What you should do: Scan the records below and copy every line that contains the string "inline".
--------
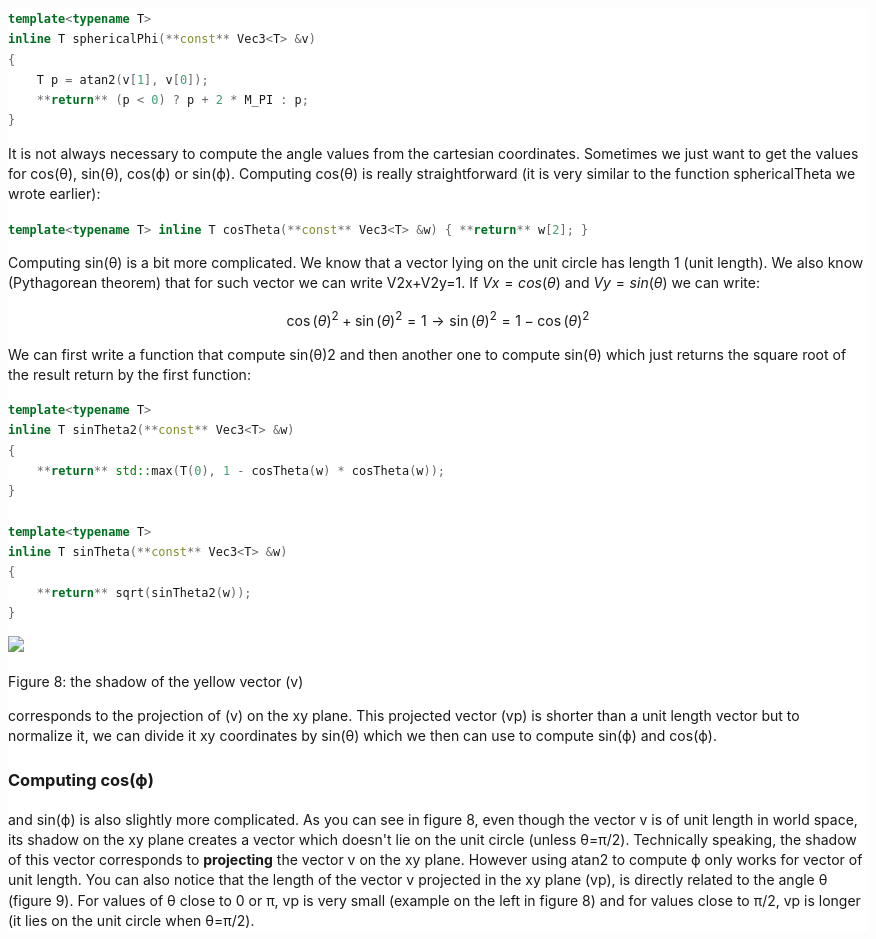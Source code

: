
 ```cpp
template<typename T>  
inline T sphericalPhi(**const** Vec3<T> &v)  
{  
	T p = atan2(v[1], v[0]);  
	**return** (p < 0) ? p + 2 * M_PI : p;  
}  
```
It is not always necessary to compute the angle values from the cartesian coordinates. Sometimes we just want to get the values for cos(θ), sin(θ), cos(ϕ) or sin(ϕ). Computing cos(θ) is really straightforward (it is very similar to the function sphericalTheta we wrote earlier):

```cpp
template<typename T> inline T cosTheta(**const** Vec3<T> &w) { **return** w[2]; }  
```
Computing sin(θ) is a bit more complicated. We know that a vector lying on the unit circle has length 1 (unit length). We also know (Pythagorean theorem) that for such vector we can write V2x+V2y=1. If $Vx=cos(θ)$ and $Vy=sin(θ)$ we can write:

$$\cos(\theta)^2 + \sin(\theta)^2 = 1 \rightarrow \sin(\theta)^2=1-\cos(\theta)^2$$

We can first write a function that compute sin(θ)2 and then another one to compute sin(θ) which just returns the square root of the result return by the first function:

```cpp
template<typename T>  
inline T sinTheta2(**const** Vec3<T> &w)  
{  
	**return** std::max(T(0), 1 - cosTheta(w) * cosTheta(w));  
}  
  
template<typename T>  
inline T sinTheta(**const** Vec3<T> &w)  
{  
	**return** sqrt(sinTheta2(w));  
}  
```

![](https://www.scratchapixel.com/images/upload/geometry/projectvec.gif?)

Figure 8: the shadow of the yellow vector (v)

corresponds to the projection of (v) on the xy plane. This projected vector (vp) is shorter than a unit length vector but to normalize it, we can divide it xy coordinates by sin(θ) which we then can use to compute sin(ϕ) and cos(ϕ).

### Computing cos(ϕ)

and sin(ϕ) is also slightly more complicated. As you can see in figure 8, even though the vector v is of unit length in world space, its shadow on the xy plane creates a vector which doesn't lie on the unit circle (unless θ=π/2). Technically speaking, the shadow of this vector corresponds to **projecting** the vector v on the xy plane. However using atan2 to compute ϕ only works for vector of unit length. You can also notice that the length of the vector v projected in the xy plane (vp), is directly related to the angle θ (figure 9). For values of θ close to 0 or π, vp is very small (example on the left in figure 8) and for values close to π/2, vp is longer (it lies on the unit circle when θ=π/2).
--------
Worked solution:
inline T sphericalPhi(**const** Vec3<T> &v)  
template<typename T> inline T cosTheta(**const** Vec3<T> &w) { **return** w[2]; }  
inline T sinTheta2(**const** Vec3<T> &w)  
inline T sinTheta(**const** Vec3<T> &w)  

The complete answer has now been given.